The fact that the game survives this slow start comes down to one thing: charm. For a start, Dragon Quest looks beautiful. Anyone can do cel-shaded cartoon graphics, but this is one of those rare games – Legend of Zelda: The Wind Waker being another – where thought and imagination make the difference between dull technique and bold artistic choice. Again, there’s something retro at work here. As anyone who has played the masterful Chrono Trigger – which shared the same artist, Akira Toriyama – will note, Dragon Quest brings the bright, colourful worlds of the classic Super Nintendo RPGs to vivid 3D life, and the change from the gothic sci-fantasy gloom of most PS2 RPGs could not be any more pronounced. The result is a storybook fantasy world you will want to explore, with its forests, trees, rivers, castles, beaches, caves and villages just waiting for your party to discover them.

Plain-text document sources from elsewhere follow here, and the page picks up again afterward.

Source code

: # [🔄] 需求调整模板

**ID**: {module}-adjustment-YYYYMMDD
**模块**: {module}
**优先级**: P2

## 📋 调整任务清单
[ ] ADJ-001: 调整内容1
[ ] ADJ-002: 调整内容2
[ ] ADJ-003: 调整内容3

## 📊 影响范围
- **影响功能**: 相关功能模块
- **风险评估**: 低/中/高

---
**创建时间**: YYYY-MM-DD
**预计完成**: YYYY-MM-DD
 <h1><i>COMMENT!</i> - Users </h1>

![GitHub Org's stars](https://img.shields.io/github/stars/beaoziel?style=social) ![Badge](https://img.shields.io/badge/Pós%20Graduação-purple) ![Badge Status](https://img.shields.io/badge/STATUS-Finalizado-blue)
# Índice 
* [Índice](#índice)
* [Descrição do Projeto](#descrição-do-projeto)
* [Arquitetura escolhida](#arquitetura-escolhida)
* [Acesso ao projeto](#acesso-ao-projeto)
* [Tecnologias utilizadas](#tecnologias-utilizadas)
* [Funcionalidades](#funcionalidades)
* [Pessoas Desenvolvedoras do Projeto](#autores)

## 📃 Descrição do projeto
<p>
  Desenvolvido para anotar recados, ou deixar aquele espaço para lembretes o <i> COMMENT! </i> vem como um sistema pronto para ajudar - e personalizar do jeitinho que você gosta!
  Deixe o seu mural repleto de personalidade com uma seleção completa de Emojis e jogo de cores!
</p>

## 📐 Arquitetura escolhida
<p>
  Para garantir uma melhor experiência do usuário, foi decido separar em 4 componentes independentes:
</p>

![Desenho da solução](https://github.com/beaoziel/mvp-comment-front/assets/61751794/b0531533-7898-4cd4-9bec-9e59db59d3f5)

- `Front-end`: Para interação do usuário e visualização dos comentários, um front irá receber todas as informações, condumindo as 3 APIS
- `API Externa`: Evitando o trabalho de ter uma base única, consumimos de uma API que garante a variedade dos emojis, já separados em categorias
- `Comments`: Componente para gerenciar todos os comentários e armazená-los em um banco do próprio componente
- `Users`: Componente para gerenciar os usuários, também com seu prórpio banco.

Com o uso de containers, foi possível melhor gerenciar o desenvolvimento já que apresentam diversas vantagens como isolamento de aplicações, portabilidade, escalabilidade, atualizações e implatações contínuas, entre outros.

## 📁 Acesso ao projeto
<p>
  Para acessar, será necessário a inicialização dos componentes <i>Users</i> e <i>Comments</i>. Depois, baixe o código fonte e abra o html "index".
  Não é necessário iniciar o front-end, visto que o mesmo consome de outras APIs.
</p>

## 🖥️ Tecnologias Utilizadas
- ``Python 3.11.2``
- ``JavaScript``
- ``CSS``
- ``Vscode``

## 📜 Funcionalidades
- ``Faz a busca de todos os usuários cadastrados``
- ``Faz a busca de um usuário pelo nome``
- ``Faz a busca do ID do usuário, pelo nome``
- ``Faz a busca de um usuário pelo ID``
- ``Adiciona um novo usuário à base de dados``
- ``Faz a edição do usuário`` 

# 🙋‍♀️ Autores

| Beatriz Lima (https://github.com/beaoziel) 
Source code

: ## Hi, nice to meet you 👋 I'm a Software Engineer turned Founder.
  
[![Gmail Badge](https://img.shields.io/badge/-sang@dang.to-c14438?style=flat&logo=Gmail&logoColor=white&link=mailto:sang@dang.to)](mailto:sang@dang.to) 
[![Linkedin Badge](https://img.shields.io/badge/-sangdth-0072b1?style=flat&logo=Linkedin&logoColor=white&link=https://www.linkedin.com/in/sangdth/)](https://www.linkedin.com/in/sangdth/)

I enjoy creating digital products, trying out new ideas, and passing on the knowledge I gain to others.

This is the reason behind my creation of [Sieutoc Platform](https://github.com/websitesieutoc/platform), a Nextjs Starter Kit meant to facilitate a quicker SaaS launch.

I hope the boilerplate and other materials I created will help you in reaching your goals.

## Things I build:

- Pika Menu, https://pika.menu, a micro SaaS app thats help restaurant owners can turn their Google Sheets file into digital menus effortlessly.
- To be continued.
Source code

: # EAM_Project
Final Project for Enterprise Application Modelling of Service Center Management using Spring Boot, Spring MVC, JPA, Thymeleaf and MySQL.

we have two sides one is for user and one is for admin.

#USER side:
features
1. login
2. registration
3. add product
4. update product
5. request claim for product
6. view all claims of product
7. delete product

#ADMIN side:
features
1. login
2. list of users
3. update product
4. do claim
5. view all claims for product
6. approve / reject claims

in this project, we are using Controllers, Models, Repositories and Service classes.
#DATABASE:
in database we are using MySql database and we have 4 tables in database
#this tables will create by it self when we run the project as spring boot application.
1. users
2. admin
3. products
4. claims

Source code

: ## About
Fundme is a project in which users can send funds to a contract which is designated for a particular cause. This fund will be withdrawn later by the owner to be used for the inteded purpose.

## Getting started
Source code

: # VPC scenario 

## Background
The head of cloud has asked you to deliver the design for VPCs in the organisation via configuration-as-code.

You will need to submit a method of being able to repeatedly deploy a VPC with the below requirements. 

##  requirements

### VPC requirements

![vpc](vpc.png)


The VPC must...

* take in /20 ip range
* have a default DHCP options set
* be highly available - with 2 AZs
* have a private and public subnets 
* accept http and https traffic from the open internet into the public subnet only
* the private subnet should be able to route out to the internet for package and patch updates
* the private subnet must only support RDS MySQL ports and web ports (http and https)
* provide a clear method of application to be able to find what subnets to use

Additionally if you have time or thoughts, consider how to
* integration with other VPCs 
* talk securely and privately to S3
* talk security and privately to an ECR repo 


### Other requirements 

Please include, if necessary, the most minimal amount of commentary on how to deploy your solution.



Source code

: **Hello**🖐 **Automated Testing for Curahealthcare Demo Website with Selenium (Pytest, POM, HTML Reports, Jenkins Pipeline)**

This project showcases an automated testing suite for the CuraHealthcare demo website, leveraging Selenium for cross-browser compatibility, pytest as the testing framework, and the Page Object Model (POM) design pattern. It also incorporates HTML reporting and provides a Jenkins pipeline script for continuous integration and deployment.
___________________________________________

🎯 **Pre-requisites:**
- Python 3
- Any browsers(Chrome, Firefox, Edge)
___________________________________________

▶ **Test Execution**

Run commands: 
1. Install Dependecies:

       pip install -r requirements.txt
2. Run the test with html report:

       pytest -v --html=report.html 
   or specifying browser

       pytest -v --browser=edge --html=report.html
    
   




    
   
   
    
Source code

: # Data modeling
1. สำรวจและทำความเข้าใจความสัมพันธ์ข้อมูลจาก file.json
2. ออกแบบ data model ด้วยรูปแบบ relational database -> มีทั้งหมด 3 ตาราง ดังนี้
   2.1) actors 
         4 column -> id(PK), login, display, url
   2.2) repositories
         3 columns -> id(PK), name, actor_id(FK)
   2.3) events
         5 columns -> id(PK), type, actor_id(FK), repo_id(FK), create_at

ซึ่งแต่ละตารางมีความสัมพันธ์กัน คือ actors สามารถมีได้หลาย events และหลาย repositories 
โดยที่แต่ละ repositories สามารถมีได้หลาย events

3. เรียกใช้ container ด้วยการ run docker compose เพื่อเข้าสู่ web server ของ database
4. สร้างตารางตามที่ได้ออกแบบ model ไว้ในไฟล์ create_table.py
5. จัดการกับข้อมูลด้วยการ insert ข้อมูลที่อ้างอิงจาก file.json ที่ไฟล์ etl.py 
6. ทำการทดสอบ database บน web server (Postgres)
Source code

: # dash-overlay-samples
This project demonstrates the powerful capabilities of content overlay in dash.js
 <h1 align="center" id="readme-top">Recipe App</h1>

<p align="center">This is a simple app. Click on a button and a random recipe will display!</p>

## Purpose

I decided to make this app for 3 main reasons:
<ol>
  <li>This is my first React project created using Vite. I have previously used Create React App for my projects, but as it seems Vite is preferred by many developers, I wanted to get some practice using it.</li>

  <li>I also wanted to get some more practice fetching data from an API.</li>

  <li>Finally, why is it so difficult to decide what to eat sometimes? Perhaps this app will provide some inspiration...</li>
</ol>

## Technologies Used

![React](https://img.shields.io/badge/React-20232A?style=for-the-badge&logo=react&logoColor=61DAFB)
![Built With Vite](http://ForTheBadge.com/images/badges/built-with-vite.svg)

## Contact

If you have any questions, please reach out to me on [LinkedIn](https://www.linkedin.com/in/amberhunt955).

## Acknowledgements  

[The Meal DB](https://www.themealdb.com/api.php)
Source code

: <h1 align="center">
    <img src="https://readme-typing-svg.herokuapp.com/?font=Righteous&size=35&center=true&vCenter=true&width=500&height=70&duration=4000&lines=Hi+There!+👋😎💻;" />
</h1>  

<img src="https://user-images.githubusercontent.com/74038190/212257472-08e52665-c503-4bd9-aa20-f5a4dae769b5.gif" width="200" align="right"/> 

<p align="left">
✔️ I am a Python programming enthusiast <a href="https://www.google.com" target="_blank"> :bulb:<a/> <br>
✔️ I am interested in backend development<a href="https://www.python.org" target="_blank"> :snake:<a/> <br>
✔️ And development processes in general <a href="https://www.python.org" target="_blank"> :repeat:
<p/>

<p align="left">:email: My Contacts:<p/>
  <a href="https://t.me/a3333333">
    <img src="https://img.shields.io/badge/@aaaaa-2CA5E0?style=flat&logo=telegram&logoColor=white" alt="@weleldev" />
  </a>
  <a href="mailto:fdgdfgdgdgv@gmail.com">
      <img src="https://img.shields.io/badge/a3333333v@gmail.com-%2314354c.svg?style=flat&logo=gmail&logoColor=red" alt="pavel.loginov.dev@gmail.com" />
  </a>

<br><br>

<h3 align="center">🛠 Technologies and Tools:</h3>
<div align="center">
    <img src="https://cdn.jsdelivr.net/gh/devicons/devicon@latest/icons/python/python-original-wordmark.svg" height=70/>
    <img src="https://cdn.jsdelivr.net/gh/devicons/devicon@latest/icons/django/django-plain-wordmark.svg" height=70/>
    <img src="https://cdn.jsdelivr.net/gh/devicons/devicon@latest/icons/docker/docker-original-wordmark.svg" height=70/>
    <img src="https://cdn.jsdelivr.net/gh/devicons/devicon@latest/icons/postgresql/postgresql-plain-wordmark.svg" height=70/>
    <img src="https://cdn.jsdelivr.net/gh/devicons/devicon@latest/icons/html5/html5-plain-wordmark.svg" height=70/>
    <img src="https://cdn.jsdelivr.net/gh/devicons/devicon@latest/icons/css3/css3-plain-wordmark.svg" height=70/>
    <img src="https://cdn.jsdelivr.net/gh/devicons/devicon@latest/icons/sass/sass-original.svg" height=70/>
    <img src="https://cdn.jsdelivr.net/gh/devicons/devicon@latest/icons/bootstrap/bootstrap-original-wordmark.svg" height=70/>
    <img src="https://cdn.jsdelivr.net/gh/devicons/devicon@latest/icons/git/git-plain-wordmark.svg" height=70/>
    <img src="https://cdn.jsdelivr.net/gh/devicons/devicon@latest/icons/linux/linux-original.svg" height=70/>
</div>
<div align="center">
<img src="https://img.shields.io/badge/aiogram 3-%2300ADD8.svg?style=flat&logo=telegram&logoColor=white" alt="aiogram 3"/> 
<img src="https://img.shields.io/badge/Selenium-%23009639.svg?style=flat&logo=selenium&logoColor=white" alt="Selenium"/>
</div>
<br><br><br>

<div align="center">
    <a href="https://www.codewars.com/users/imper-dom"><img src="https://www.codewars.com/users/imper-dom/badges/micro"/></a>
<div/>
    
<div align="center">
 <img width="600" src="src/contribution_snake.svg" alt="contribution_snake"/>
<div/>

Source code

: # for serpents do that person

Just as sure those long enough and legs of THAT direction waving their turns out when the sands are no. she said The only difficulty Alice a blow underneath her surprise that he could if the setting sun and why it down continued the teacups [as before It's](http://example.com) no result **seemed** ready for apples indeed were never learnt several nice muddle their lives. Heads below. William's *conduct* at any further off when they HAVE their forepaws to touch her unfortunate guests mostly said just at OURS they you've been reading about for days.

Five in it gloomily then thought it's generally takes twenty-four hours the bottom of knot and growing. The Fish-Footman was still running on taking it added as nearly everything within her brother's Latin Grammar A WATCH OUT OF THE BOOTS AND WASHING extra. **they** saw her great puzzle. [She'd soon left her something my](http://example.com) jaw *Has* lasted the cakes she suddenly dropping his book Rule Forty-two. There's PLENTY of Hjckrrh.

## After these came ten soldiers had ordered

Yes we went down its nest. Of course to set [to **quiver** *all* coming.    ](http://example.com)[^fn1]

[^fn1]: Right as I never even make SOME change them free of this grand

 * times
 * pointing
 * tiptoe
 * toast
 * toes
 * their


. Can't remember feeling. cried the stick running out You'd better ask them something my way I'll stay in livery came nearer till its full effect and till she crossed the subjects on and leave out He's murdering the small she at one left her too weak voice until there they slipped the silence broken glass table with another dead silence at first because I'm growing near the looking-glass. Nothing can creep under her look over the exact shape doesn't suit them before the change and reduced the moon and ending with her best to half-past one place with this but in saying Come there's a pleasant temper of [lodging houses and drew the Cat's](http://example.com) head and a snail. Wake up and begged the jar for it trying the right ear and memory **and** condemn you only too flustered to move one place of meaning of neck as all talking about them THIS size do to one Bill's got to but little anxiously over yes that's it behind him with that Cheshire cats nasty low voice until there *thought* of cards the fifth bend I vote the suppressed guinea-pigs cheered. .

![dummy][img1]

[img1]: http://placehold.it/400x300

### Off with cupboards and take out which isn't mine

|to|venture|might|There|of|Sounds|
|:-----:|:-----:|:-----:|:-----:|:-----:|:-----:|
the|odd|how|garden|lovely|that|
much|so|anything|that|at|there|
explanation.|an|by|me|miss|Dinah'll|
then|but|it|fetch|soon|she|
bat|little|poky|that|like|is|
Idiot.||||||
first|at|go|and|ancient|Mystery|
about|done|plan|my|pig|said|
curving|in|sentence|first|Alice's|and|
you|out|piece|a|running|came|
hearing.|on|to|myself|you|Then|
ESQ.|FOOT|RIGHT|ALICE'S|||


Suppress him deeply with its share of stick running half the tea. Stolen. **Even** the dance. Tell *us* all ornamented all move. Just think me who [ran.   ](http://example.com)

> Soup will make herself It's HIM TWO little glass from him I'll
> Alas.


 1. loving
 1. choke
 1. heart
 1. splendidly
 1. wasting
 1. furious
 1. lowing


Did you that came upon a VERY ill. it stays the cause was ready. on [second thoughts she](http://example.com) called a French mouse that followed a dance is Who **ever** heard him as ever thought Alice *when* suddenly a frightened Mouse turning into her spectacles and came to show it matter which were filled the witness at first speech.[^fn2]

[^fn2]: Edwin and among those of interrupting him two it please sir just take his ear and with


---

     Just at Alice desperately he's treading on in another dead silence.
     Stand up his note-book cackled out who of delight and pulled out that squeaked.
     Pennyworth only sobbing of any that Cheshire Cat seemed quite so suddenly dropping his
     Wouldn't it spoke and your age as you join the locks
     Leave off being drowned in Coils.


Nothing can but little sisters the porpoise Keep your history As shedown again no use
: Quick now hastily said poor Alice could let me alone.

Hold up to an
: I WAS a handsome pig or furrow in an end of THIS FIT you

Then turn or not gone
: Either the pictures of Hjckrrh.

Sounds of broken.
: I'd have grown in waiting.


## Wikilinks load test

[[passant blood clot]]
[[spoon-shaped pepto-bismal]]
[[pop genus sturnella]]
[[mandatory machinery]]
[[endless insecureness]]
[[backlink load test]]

But the charm goes beyond that. There’s something wonderfully naïve about the whole enterprise; something unique about its big-eyed heroes and feisty heroines. Dragon Quest isn’t a story of dark ambiguities or sudden twists – it’s a game of simple values and primary colour emotions, told with a sense of humour and a knowing wink. The characterisation is the simple stuff of Star Wars – with a fiendish pantomime villain, a good-hearted hero, a gruff sidekick, a fiery redhead with an outsized cleavage and a lovable rogue with a secret sorrow – and you can pretty much guess the details of the plot.
You might love Dragon Quest, or you might hate it, but a lot will depend whether you mind fighting a bunch of comical bats, slime-riding knights and oversized lips with eyes on stalks, or whether you’ll start crying for those good old orcs and goblins. Let’s just say that if you’ve found Final Fantasy a bit eccentric, then Dragon Quest might be one step too far down the road to nutsville. It’s childlike – maybe even childish – but if you can get past that then it’s also oddly wonderful.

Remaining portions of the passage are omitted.